JavaCC 21 now has assertions!

JavaCC 21 now has assertions. There are actually two kinds of assertions:

  • The assertion condition is expressed in Java code.
  • The assertion condition is a lookahead expansion.

The first kind of condition looks like this:

ASSERT {someCondition()}

Optionally, the assertion can have a message, as in:

ASSERT {x!=y} : "At this point, x and y cannot be the same!"

Note that this kind of assertion is only applied when parsing, not inside a lookahead routine.

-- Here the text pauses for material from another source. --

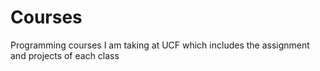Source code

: # Courses
Programming courses I am taking at UCF which includes the assignment and projects of each class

That is unless you put in a # character that indicates that it also applies when scanning ahead, as in:

ASSERT {x != y}#

The other kind of assertion looks like:

ASSERT ("foo" "bar")  : "Expecting \"foo\" followed by \"bar\" here."

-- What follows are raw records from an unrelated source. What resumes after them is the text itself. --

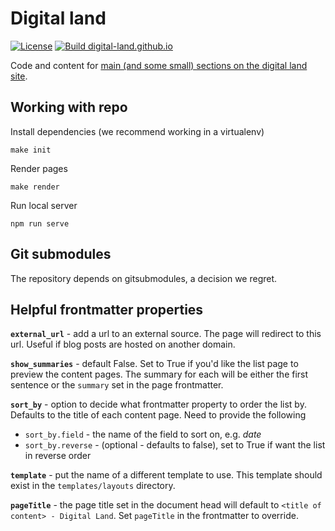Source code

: # Digital land

[![License](https://img.shields.io/github/license/mashape/apistatus.svg)](https://github.com/digital-land/digital-land.github.io/blob/main/LICENSE)
[![Build digital-land.github.io](https://github.com/digital-land/digital-land.github.io/actions/workflows/build.yml/badge.svg)](https://github.com/digital-land/digital-land.github.io/actions/workflows/build.yml)

Code and content for [main (and some small) sections on the digital land site](https://digital-land.github.io/).

## Working with repo

Install dependencies (we recommend working in a virtualenv)

    make init

Render pages

    make render

Run local server

    npm run serve

## Git submodules

The repository depends on gitsubmodules, a decision we regret.

## Helpful frontmatter properties

**`external_url`** - add a url to an external source. The page will redirect to this url. Useful if blog posts are hosted on another domain.

**`show_summaries`** - default False. Set to True if you'd like the list page to preview the content pages. The summary for each will be either the first sentence or the `summary` set in the page frontmatter.

**`sort_by`** - option to decide what frontmatter property to order the list by. Defaults to the title of each content page. Need to provide the following

* `sort_by.field` - the name of the field to sort on, e.g. _date_
* `sort_by.reverse` - (optional - defaults to false), set to True if want the list in reverse order 

**`template`** - put the name of a different template to use. This template should exist in the `templates/layouts` directory.

**`pageTitle`** - the page title set in the document head will default to `<title of content> - Digital Land`. Set `pageTitle` in the frontmatter to override.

The assertion fails if the next two tokens are not "foo" followed by "bar".

The expansion must be within paretheses and is optionally prefixed by a ~ meaning that the condition is negated.

ASSERT ~(",") : "A comma cannot occur here!"

Semantics, parsing vs. scanahead

One notable aspect of assertions in JavaCC 21 is that an assertion failing has a completely different meaning, depending on whether you are in a regular parsing mode or in a lookahead routine. This is analogous to the semantics of the FAIL statement.

If you hit a FAIL instruction in regular parsing, this means that a ParseException is thrown and processing is aborted. (N.B. If the experimental fault-tolerant parsing is turned on, the error recovery machinery does get invoked and the parser will try to resync.) However, if you reach a FAIL directive in a lookahead, that just means that the lookahead routine fails.

The same applies to an assertion failing. If you are in regular parsing, this is really a parsing failure. If you are in a lookahead routine, it just means that the lookahead fails.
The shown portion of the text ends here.